馬を乗り捨てアサギに駆け寄るも、これ以上近付くなと把持している欠けたブレードをこちらに向けて制止してきた。


その浴びてる血は巨人の血か
お前にケガはないのか
助けに来たのに『邪魔』をするなとは、どういうことだ
ここで、何があった


ったく、こいつには全く頭を悩まされる事ばかりだ……

とにかく、ここを離れなければ。
また別の巨人が来ると面倒だ。



「アサギ、行くぞ。こいつはもう死んでる……おい、聞いてんのか!」

「まだ死んでないから……」

「お前何やって、?!」



突然、アサギは巨人の死骸胸部にその欠けたブレードを突き立てた。
圧迫され、巨人の口からは血液などの熱い体液が押し流れて、その胸元に滴り落ち、蒸せるような蒸気を放つ。



「そんな簡単に死んでんじゃないわよ……!私が、今日までどんな思いで生きてきたと思ってんのよッ!!私の全部をぶっ壊しといて!!そんな簡単に……。殺しても殺しても、何回殺しても足りないんだから!!」



ただの死骸となった巨人の塊に泣きながら叫ぶアサギを見て、俺は……やはり動けなかった。

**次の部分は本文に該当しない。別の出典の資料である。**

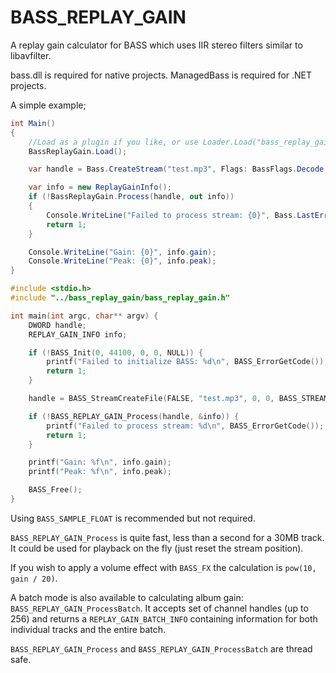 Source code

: # BASS_REPLAY_GAIN

A replay gain calculator for BASS which uses IIR stereo filters similar to libavfilter.

bass.dll is required for native projects.
ManagedBass is required for .NET projects.

A simple example;

```c#
int Main()
{
	//Load as a plugin if you like, or use Loader.Load("bass_replay_gain")
	BassReplayGain.Load();

	var handle = Bass.CreateStream("test.mp3", Flags: BassFlags.Decode | BassFlags.Float);

	var info = new ReplayGainInfo();
	if (!BassReplayGain.Process(handle, out info))
	{
		Console.WriteLine("Failed to process stream: {0}", Bass.LastError);
		return 1;
	}

	Console.WriteLine("Gain: {0}", info.gain);
	Console.WriteLine("Peak: {0}", info.peak);
}
```

```c
#include <stdio.h>
#include "../bass_replay_gain/bass_replay_gain.h"

int main(int argc, char** argv) {
	DWORD handle;
	REPLAY_GAIN_INFO info;

	if (!BASS_Init(0, 44100, 0, 0, NULL)) {
		printf("Failed to initialize BASS: %d\n", BASS_ErrorGetCode());
		return 1;
	}

	handle = BASS_StreamCreateFile(FALSE, "test.mp3", 0, 0, BASS_STREAM_DECODE | BASS_SAMPLE_FLOAT);

	if (!BASS_REPLAY_GAIN_Process(handle, &info)) {
		printf("Failed to process stream: %d\n", BASS_ErrorGetCode());
		return 1;
	}

	printf("Gain: %f\n", info.gain);
	printf("Peak: %f\n", info.peak);

	BASS_Free();
}
```

Using `BASS_SAMPLE_FLOAT` is recommended but not required.

`BASS_REPLAY_GAIN_Process` is quite fast, less than a second for a 30MB track. It could be used for playback on the fly (just reset the stream position).

If you wish to apply a volume effect with `BASS_FX` the calculation is `pow(10, gain / 20)`.

A batch mode is also available to calculating album gain: `BASS_REPLAY_GAIN_ProcessBatch`. It accepts set of channel handles (up to 256) and returns a `REPLAY_GAIN_BATCH_INFO` containing information for both individual tracks and the entire batch.

`BASS_REPLAY_GAIN_Process` and `BASS_REPLAY_GAIN_ProcessBatch` are thread safe.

「だから……リヴァイ兵長、私は……、ここに残ります。―――さようなら」



彼女は背を向けたまま、消え入るようにか細い声でそんな台詞を吐き捨てた。

アサギに想いを寄せている癖に、いつもと著しく違う様子を見ると、どうしたらいいのか分からなくなる。
慰めればいいのか、怒ればいいのか、若しくは同情すればいいのか……分からない。
ただ、分かっているのは、目の前で自分の想い人が今にも自害せんとばかりに自暴自棄となっているということ。

――死なせるものか!――



「職務中に勝手な行動は許さん。馬に乗れ。今すぐにだ」

「……」

「おい、聞こえねぇのか」

「……馬はとうに放ったので、私の乗る馬など、」

「最初から俺の馬に乗れと言っている。つべこべ言わずさっさとしろ」



アサギは口を閉ざし、目を合わせることなく、ただ俺の命令に従い馬に乗った。
高圧的な態度で押さえ付けてしまったが、致し方ない。
今はこれでいい。

すると、遠くでこちらを傍観していたハンジが、急に目の色を変え駆け寄ってきて耳打ちしてきた。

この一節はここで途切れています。